What does this mean? 🤔
Image From Pinterest
Just as with any outcome, there is always a chance that something abnormal happens. The tricky part (AKA statistics) comes into play when we determine if our outcome was just due to a random chance or something incorrect in the original claim.
When conducting a statistical test, there is always the possibility that the observed difference between the variables is due to chance rather than a true relationship between the variables. This is known as random variation. The p-value that is calculated in a statistical test reflects the likelihood that the observed difference between the variables occurred by chance.
If the p-value is very low (e.g., below 0.05), then it is unlikely that the observed difference occurred by chance, and we can conclude that there is a significant difference between the variables. However, if the p-value is high (e.g., above 0.05), then it is more likely that the observed difference occurred by chance, and we cannot conclude that there is a significant difference between the variables. 🍀
For instance, if we flip a fair coin 10 times, we would expect to get 5 heads and 5 tails. Would this absolutely be our results? Probably not. Flipping a coin is a random process that could result in a variety of outcomes. The most likely outcome would be 5 heads and 5 tails, but there are other outcomes that are almost just as likely.
If we flipped a coin 10 times and got 4 heads and 6 tails, would we doubt that the coin was a fair coin? Probably not. That is a normal outcome and it is pretty close to our expected counts of 5 and 5. If we were to get 10 heads and 0 tails, this is a much larger discrepancy so this might cause us to doubt that the coin is really a fair coin.
Just like we had with our other inference procedures, our sample size plays a huge part in our outcome. When we flip a coin 10 times and receive 4 heads and 6 tails, no big deal. If we flipped a coin 1000 times and received 400 heads and 600 tails, that seems a lot more unlikely. 🪙
The main reason why the sample size affects our expected outcome is due to the standard deviation decreasing as the sample size increases.
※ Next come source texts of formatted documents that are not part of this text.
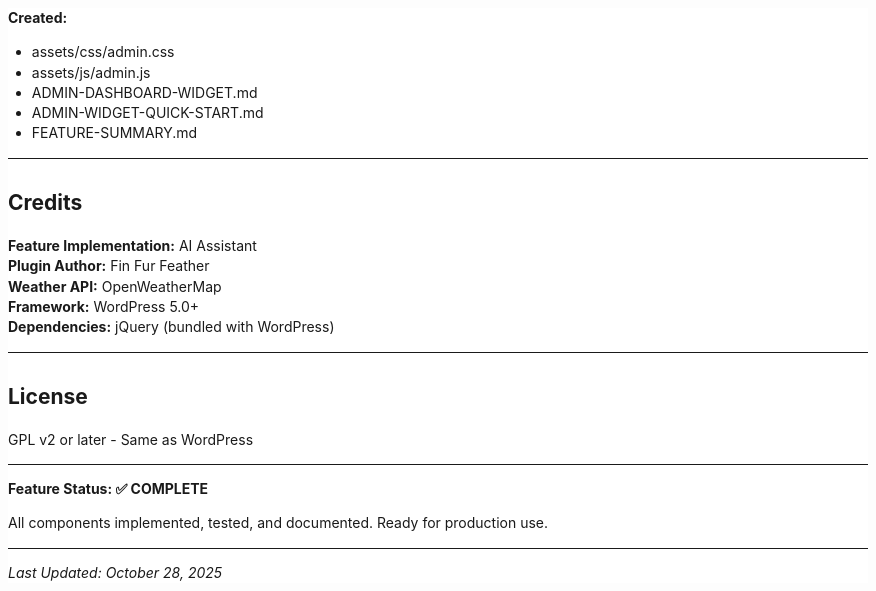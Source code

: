 **Created:**
- assets/css/admin.css
- assets/js/admin.js
- ADMIN-DASHBOARD-WIDGET.md
- ADMIN-WIDGET-QUICK-START.md
- FEATURE-SUMMARY.md

---

## Credits

**Feature Implementation:** AI Assistant  
**Plugin Author:** Fin Fur Feather  
**Weather API:** OpenWeatherMap  
**Framework:** WordPress 5.0+  
**Dependencies:** jQuery (bundled with WordPress)

---

## License

GPL v2 or later - Same as WordPress

---

**Feature Status: ✅ COMPLETE**

All components implemented, tested, and documented. Ready for production use.

---

*Last Updated: October 28, 2025*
This is a very important inverse relationship between sample size and standard deviation among all statistics that we have discussed this year and is almost sure to show up on the AP exam several times!
The sample size does play a role in the statistical power of a test, which is the probability of correctly detecting a difference between the variables if one actually exists. In general, the larger the sample size, the greater the statistical power of the test.
One reason why a larger sample size can increase the statistical power of a test is because it leads to a smaller standard deviation of the test statistic. For example, in a chi-square test, the standard deviation of the chi-square statistic decreases as the sample size increases, which means that the test is more precise and has a higher probability of detecting a true difference between the variables. 👊
The law of large numbers states that as the sample size increases, the sample mean will become increasingly close to the population mean. This is because the sample mean is a better estimate of the population mean as the sample size increases, due to the decreased standard deviation of the sample mean. 🏙️
In the context of flipping a coin, the law of large numbers would state that as the number of coin flips increases, the proportion of heads will converge towards the true probability of getting heads (which is 0.5). For example, if you flip a coin 10 times and get 6 heads, you might not be confident that the coin is fair. Therefore, if we still had a 40/60 count after 1000 flips, we might still doubt the fairness of the coin. However, if you flip the coin 1000 times and get 500 heads, you would be more confident that the coin is fair, because the proportion of heads is very close to the true probability of getting heads.
The law of large numbers is a fundamental principle of statistics that underlies many statistical procedures and is important for understanding how to make reliable inferences about a population based on a sample. 😄